New York, May 19, 2026, 07:09 EDT
- Zeta Global traded at $19.85 before the bell, gaining 3.4% after it finished Monday’s regular session 11.6% higher at $19.19. Premarket trading happens ahead of the main NYSE open.
- Zeta shares moved after CEO David Steinberg told the JPMorgan conference the company had made a deal with OpenAI on advertising support.
- Regular NYSE core trading hours are 9:30 a.m. to 4:00 p.m. ET. May 19 doesn’t appear on the NYSE’s 2026 holiday list.
Zeta Global Holdings Corp (ZETA.N) climbed in premarket trade Tuesday after the company’s CEO said it made a deal with OpenAI related to advertising, pushing shares higher again after a strong rally.
The shares were last at $19.85, up 3.4% from Monday, as of 7:08 a.m. EDT. The stock ran up 11.6% in the previous session to $19.19. It hit $19.44 Monday and over 17 million shares changed hands, according to StockAnalysis.
Zeta shifts strategy on its OpenAI tie-up
The timing is key. Zeta has spent this year pushing to show that big companies are picking its platform, not just for AI but as real clients. At a JPMorgan tech event on Monday, CEO Steinberg told the crowd Zeta has “executed an agreement” with OpenAI and would now “run their advertising,” a conference transcript shows. Seeking Alpha
Bank of America reinstated coverage on Zeta, giving it a Buy and setting the target at $24, TheFly said via TipRanks on Tuesday. The move had Zeta showing up in early screens before the U.S. open.
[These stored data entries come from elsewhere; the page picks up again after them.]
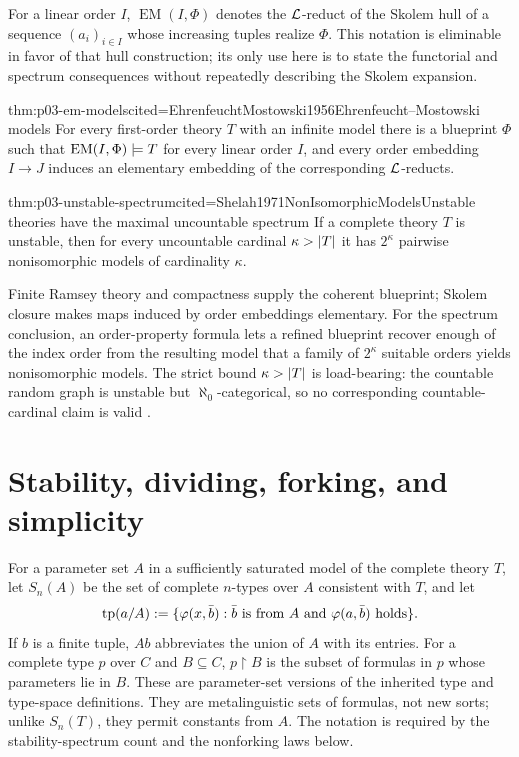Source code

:For a linear order \(I\), \(\operatorname{EM}(I,\Phi)\) denotes the
\(\Lang\)-reduct of the Skolem hull of a sequence
\((a_i)_{i\in I}\) whose increasing tuples realize \(\Phi\).  This notation
is eliminable in favor of that hull construction; its only use here is to
state the functorial and spectrum consequences without repeatedly describing
the Skolem expansion.

\begin{hbtheorem}{thm:p03-em-models}{cited=EhrenfeuchtMostowski1956}{Ehrenfeucht--Mostowski models}
For every first-order theory \(T\) with an infinite model there is a blueprint
\(\Phi\) such that \(\operatorname{EM}(I,\Phi)\entails T\) for every linear
order \(I\), and every order embedding \(I\to J\) induces an elementary
embedding of the corresponding \(\Lang\)-reducts.
\end{hbtheorem}

\begin{hbtheorem}{thm:p03-unstable-spectrum}{cited=Shelah1971NonIsomorphicModels}{Unstable theories have the maximal uncountable spectrum}
If a complete theory \(T\) is unstable, then for every uncountable cardinal
\(\kappa>\abs T\) it has \(2^\kappa\) pairwise nonisomorphic models of
cardinality \(\kappa\).
\end{hbtheorem}

Finite Ramsey theory and compactness supply the coherent blueprint; Skolem
closure makes maps induced by order embeddings elementary.  For the spectrum
conclusion, an order-property formula lets a refined blueprint recover enough
of the index order from the resulting model that a family of
\(2^\kappa\) suitable orders yields nonisomorphic models.  The strict bound
\(\kappa>\abs T\) is load-bearing: the countable random graph is unstable but
\(\aleph_0\)-categorical, so no corresponding countable-cardinal claim is
valid \cite{EhrenfeuchtMostowski1956,Shelah1971NonIsomorphicModels,Hodges1993}.

\section{Stability, dividing, forking, and simplicity}
\label{sec:p03-stability}

For a parameter set \(A\) in a sufficiently saturated model of the complete
theory \(T\), let \(S_n(A)\) be the set of complete \(n\)-types over \(A\)
consistent with \(T\), and let
\[
\operatorname{tp}(a/A)
\defeq\{\varphi(x,\bar b):\bar b\text{ is from }A
              \text{ and }\varphi(a,\bar b)\text{ holds}\}.
\]
If \(b\) is a finite tuple, \(Ab\) abbreviates the union of \(A\) with its
entries.  For a complete type \(p\) over \(C\) and \(B\subseteq C\),
\(p\mathbin{\upharpoonright}B\) is the subset of formulas in \(p\) whose
parameters lie in \(B\).
These are parameter-set versions of the inherited type and type-space
definitions.  They are metalinguistic sets of formulas, not new sorts; unlike
\(S_n(T)\), they permit constants from \(A\).  The notation is required by
the stability-spectrum count and the nonforking laws below.

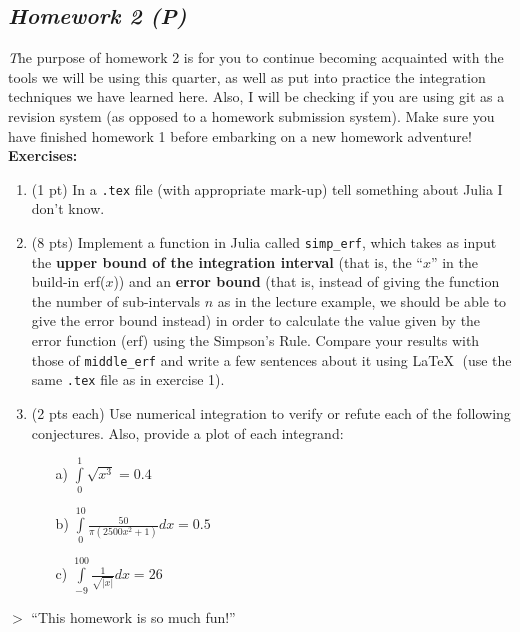 \documentclass[11pt,a4paper,oneside]{report}
\begin{document}
{\center\color{magenta}
\subsection*{{\it\huge Homework 2 (P)}}}

{\it\huge T}he purpose of homework 2 is for you to continue becoming acquainted with the tools we will be using this quarter, as well as put into practice the integration techniques we have learned here. Also, I will be checking if you are using git as a revision system (as opposed to a homework submission system). Make sure you have finished homework 1 before embarking on a new homework adventure!\\

{\bf Exercises: }
\begin{enumerate}
\item (1 pt) In a \verb+.tex+ file (with appropriate mark-up) tell something about Julia I don't know. 
\item (8 pts) Implement a function in Julia called \verb+simp_erf+, which takes as input the {\bf upper bound of the integration interval} (that is, the ``$x$'' in the build-in erf($x$)) and an {\bf error bound} (that is, instead of giving the function the number of sub-intervals $n$ as in the lecture example, we should be able to give the error bound instead) in order to calculate the value given by the error function (erf) using the Simpson's Rule. Compare your results with those of \verb+middle_erf+ and write a few sentences about it using \LaTeX $\;$ (use the same \verb+.tex+ file as in exercise 1).

\item (2 pts each) Use numerical integration to verify or refute each of the following conjectures. Also, provide a plot of each integrand:
\begin{enumerate}
\item[a) ] $\displaystyle\int\limits_0^1 \sqrt{x^3} = 0.4$
\item[b) ] $\displaystyle\int\limits_0^{10} \frac{50}{\pi(2500x^2+1)}dx = 0.5$
\item[c) ] $\displaystyle\int\limits_{-9}^{100} \frac{1}{\sqrt{|x|}}dx = 26$
\end{enumerate}
\end{enumerate}
\begin{center}
\Lisa $>$ ``This homework is so much fun!''
\end{center} 
\newpage
\end{document}
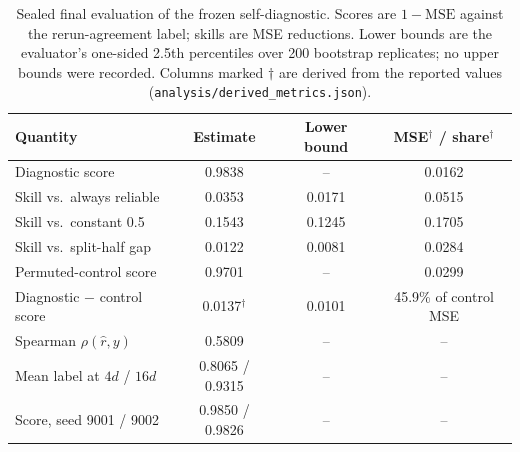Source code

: \documentclass{article}
\newcommand{\rhat}{\hat r}
\begin{document}
\begin{table}[t]
\centering
\caption{Sealed final evaluation of the frozen self-diagnostic. Scores are $1-\text{MSE}$ against the rerun-agreement label; skills are MSE reductions. Lower bounds are the evaluator's one-sided 2.5th percentiles over 200 bootstrap replicates; no upper bounds were recorded. Columns marked $\dagger$ are derived from the reported values (\texttt{analysis/derived\_metrics.json}).}
\label{tab:main}
\small
\begin{tabular}{lccc}
\toprule
Quantity & Estimate & Lower bound & MSE$^\dagger$ / share$^\dagger$ \\
\midrule
Diagnostic score & 0.9838 & -- & 0.0162 \\
Skill vs.\ always reliable & 0.0353 & 0.0171 & 0.0515 \\
Skill vs.\ constant 0.5 & 0.1543 & 0.1245 & 0.1705 \\
Skill vs.\ split-half gap & 0.0122 & 0.0081 & 0.0284 \\
Permuted-control score & 0.9701 & -- & 0.0299 \\
Diagnostic $-$ control score & 0.0137$^\dagger$ & 0.0101 & 45.9\% of control MSE \\
Spearman $\rho(\rhat,y)$ & 0.5809 & -- & -- \\
Mean label at $4d$ / $16d$ & 0.8065 / 0.9315 & -- & -- \\
Score, seed 9001 / 9002 & 0.9850 / 0.9826 & -- & -- \\
\bottomrule
\end{tabular}
\end{table}
\end{document}
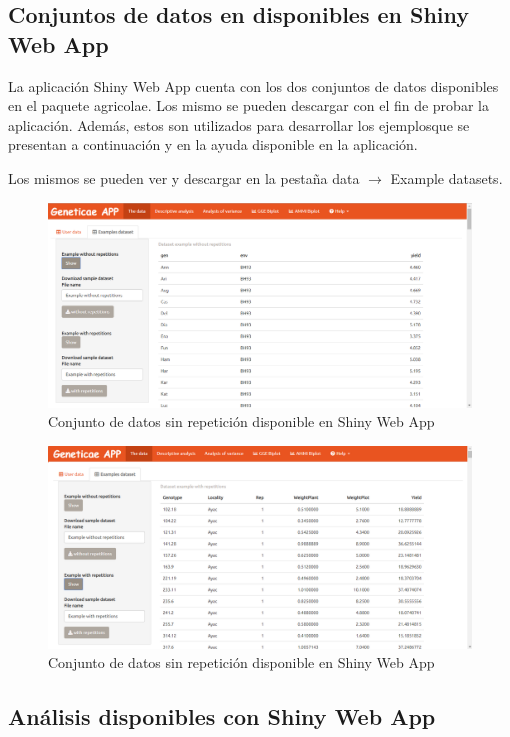 \subsection{Conjuntos de datos en disponibles en Shiny Web App}

La aplicación Shiny Web App cuenta con los dos conjuntos de datos disponibles en el paquete agricolae. Los mismo se pueden descargar con el fin de probar la aplicación. Además, estos son utilizados para desarrollar los ejemplosque se presentan a continuación y en la ayuda disponible en la aplicación.

Los mismos se pueden ver y descargar en la pestaña data $\rightarrow$ Example datasets. 

\begin{figure}[h!]
	\begin{center}
		\includegraphics[width=17cm]{./Graficos/Exampledatasets_withoutrep.png}
	\end{center}
	\caption{Conjunto de datos sin repetición disponible en Shiny Web App}
\end{figure}


\begin{figure}[h!]
	\begin{center}
		\includegraphics[width=17cm]{./Graficos/Exampledatasets_withrep.png}
	\end{center}
	\caption{Conjunto de datos sin repetición disponible en Shiny Web App}
\end{figure}

\subsection{Análisis disponibles con Shiny Web App}


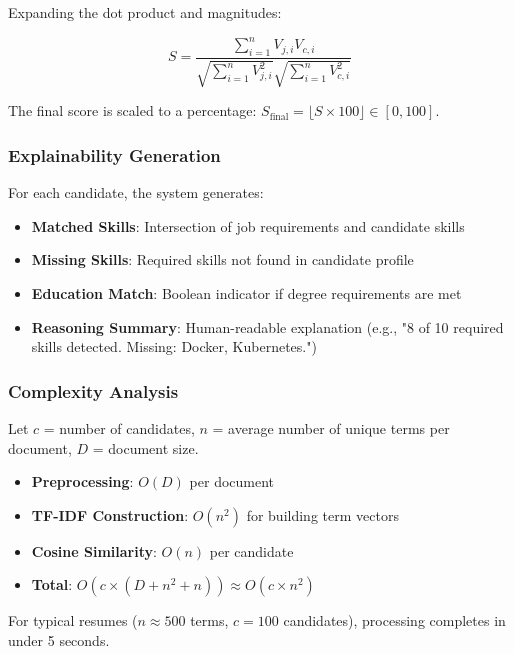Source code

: \documentclass[conference]{IEEEtran}
\begin{document}
Expanding the dot product and magnitudes:

\begin{equation}
S = \frac{\sum_{i=1}^{n} V_{j,i} V_{c,i}}{\sqrt{\sum_{i=1}^{n} V_{j,i}^2} \sqrt{\sum_{i=1}^{n} V_{c,i}^2}}
\end{equation}

The final score is scaled to a percentage: $S_{\text{final}} = \lfloor S \times 100 \rfloor \in [0, 100]$.

\subsubsection{Explainability Generation}

For each candidate, the system generates:
\begin{itemize}
    \item \textbf{Matched Skills}: Intersection of job requirements and candidate skills
    \item \textbf{Missing Skills}: Required skills not found in candidate profile
    \item \textbf{Education Match}: Boolean indicator if degree requirements are met
    \item \textbf{Reasoning Summary}: Human-readable explanation (e.g., "8 of 10 required skills detected. Missing: Docker, Kubernetes.")
\end{itemize}

\subsubsection{Complexity Analysis}

Let $c$ = number of candidates, $n$ = average number of unique terms per document, $D$ = document size.

\begin{itemize}
    \item \textbf{Preprocessing}: $O(D)$ per document
    \item \textbf{TF-IDF Construction}: $O(n^2)$ for building term vectors
    \item \textbf{Cosine Similarity}: $O(n)$ per candidate
    \item \textbf{Total}: $O(c \times (D + n^2 + n)) \approx O(c \times n^2)$
\end{itemize}

For typical resumes ($n \approx 500$ terms, $c = 100$ candidates), processing completes in under 5 seconds.
\end{document}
Zeta has plugged OpenAI tech into its business before, but this is the first time it’s pitching the tie-up for advertising. Back in January, Zeta said Athena by Zeta, its marketing AI agent, would use OpenAI models. The agent is meant to answer user questions, suggest actions, or handle tasks. “Zeta is showing AI can go beyond insight and into action,” OpenAI Chief Commercial Officer Giancarlo “GC” Lionetti said at the time. Zeta Global
Zeta’s Athena tool is in early testing now, with the first two apps, Insights and Advisor, entering beta, the company said. Steinberg called Athena an example of how AI is moving “from the edges of marketing to the center.” Zeta Global
Zeta shares are getting a lift from stronger recent results. The company put up first-quarter revenue of $396 million, a jump of 50% from the same period last year. Zeta also lifted its full-year 2026 revenue target to a midpoint of $1.785 billion. The company took its adjusted EBITDA guidance higher as well.
Management is pushing the momentum story. In the April earnings release, Steinberg said “Zeta is the disruptor” in an AI replacement cycle. Chief Financial Officer Chris Greiner said 19 beat-and-raise quarters in a row is “not just consistency.” Securities and Exchange Commission
Another move on the data front came last week, when Zeta said it will join Snowflake’s Open Semantic Interchange. The open-source project aims to line up business data definitions for AI and analytics. “AI is only as effective as the data it can trust,” Zeta CTO Christian Monberg said. Business Wire
Zeta is still up against plenty of competition. The company pitches itself versus bigger marketing-cloud and ad-tech names like Salesforce, Adobe and The Trade Desk, all making AI tools standard now. In January, KeyBanc’s Jackson Ader said Zeta’s OpenAI deal might give it an edge in a marketing space “where many companies are offering similar AI capabilities.” Barron’s
The move could reverse fast if investors see the OpenAI ad deal as too narrow, slow to bring in revenue, or lacking clear economic terms. Zeta’s latest quarterly filing notes the company faces tough competition, stricter data and privacy rules that could hit demand, and potential risks from changing AI regulation.
Traders get a clear setup with little action in the premarket. The bigger move hits after the 9:30 a.m. open, as regular-session volume reveals if Monday’s OpenAI play keeps going or fades as another quick AI trade.